Register Forgot login?

© 2002-2021
Encyclopaedia Metallum

Best viewed
without Internet Explorer,
in 1280 x 960 resolution
or higher.

Privacy Policy

You Keep Hanging This Over Me - 90%

Twisted_Psychology, October 11th, 2021

Aside from 2008’s Shogun, I must admit that Trivium’s discography has always felt rather spotty. That album lived up to the potential and greatly expanded the scope set up by the band’s endearingly flawed early work. Unfortunately, I was underwhelmed by 2011’s In Waves at the time and the subsequent efforts ranged from good concepts with flat executions, blandly serviceable ventures, and identity crises that considered the advice of people who probably never should’ve been listened to in the first place.

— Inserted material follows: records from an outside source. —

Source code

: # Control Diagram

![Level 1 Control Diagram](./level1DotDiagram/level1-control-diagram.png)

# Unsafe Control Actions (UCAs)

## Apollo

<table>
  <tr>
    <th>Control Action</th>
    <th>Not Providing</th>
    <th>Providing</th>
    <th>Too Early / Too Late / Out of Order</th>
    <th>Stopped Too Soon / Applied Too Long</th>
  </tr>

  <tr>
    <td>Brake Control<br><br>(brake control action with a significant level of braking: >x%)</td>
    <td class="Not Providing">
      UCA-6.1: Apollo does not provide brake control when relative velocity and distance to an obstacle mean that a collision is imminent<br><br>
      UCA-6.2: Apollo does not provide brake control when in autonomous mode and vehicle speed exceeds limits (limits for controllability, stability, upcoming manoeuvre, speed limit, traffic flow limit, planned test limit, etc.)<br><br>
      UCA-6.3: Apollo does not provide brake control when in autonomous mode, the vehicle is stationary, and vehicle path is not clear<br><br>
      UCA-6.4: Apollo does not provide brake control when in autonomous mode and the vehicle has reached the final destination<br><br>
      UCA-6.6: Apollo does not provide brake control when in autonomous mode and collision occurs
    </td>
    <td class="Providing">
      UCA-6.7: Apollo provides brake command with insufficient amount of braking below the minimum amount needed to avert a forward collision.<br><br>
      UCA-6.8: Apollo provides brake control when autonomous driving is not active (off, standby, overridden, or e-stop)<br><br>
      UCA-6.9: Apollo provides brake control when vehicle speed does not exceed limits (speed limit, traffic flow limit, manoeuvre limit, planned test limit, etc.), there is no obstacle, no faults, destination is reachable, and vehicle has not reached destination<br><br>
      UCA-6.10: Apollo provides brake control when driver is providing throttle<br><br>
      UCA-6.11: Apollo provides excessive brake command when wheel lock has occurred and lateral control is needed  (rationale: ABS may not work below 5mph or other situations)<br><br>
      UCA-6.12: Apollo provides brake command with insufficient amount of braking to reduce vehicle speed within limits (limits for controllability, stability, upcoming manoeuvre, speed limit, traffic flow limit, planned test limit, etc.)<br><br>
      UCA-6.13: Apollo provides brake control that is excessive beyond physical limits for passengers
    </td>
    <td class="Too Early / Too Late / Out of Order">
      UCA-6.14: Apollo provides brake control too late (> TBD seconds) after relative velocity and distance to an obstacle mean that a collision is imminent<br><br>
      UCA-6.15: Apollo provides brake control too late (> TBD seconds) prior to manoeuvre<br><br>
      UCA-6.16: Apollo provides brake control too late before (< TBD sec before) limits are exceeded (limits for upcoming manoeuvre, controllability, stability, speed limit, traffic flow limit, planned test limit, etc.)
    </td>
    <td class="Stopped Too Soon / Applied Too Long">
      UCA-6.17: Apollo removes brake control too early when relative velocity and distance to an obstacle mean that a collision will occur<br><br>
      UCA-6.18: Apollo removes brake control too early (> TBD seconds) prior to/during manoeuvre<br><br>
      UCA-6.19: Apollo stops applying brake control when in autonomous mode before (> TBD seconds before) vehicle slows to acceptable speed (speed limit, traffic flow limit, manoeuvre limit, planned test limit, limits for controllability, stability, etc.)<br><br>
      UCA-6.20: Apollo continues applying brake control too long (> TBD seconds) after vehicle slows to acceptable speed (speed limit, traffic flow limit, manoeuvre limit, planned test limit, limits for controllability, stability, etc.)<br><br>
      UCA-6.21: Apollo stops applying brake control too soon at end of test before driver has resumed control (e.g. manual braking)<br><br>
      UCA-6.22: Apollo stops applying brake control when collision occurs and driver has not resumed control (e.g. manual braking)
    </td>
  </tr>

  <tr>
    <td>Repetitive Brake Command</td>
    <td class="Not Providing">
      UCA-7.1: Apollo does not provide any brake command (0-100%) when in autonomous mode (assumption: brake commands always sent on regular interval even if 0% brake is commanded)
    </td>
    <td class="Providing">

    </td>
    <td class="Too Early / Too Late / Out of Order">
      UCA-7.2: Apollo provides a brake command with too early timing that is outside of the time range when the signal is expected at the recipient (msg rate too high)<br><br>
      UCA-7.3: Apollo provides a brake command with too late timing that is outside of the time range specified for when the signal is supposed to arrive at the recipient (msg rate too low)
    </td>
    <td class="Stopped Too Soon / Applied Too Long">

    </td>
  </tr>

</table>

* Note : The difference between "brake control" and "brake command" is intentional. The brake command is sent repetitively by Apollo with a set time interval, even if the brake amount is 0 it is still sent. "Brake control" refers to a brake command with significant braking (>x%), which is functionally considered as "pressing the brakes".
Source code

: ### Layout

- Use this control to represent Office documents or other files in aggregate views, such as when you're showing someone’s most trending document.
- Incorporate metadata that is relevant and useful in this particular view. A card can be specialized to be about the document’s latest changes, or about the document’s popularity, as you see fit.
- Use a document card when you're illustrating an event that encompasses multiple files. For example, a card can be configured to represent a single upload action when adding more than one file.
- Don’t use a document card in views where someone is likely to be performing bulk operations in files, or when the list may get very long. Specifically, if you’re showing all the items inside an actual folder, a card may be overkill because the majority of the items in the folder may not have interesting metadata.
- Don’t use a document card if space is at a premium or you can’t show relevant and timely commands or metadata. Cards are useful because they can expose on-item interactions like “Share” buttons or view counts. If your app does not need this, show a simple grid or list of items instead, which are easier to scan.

That brings us to Trivium’s tenth full-length album, In The Court of the Dragon. Coming out just a year after 2020’s What the Dead Men Say is enough to raise an eyebrow but the prospect of venturing back to Shogun’s epic brand of thrashy metalcore makes for even greater intrigue. While it’s more realistic to view this album as a composite of that sound with supplementary cues from the band’s other eras, it’s far from the rushed conundrum that it could’ve been.

Trivium has maintained stellar musicianship over the course of their career, but I don’t think their playing has sounded this powerful since 2005’s Ascendancy. This is especially apparent with the guitars, which utilize the thick fiery crunch that I always loved about their earliest efforts and minimize the muddier aspects. On top of that, it’s hard to remember the last time that the drumming was this brutal and the vocals reflect a greater sense of maturity and conviction in both their cleans and screams.

These elements along with the return to a mythological aesthetic result in some of their most inspired songwriting in years. One can detect some prog metal influence in the borderline Nevermore-esque hooks on “Like a Sword Over Damocles” along with the brooding on “The Shadow of the Abbatoir” and the closing triumph of “The Phalanx.” There’s even room for some throwbacks as “A Crisis of Revelation” feels like a better revisit of “Ascendancy” and “Feast of Fire” makes for some solid radio rock.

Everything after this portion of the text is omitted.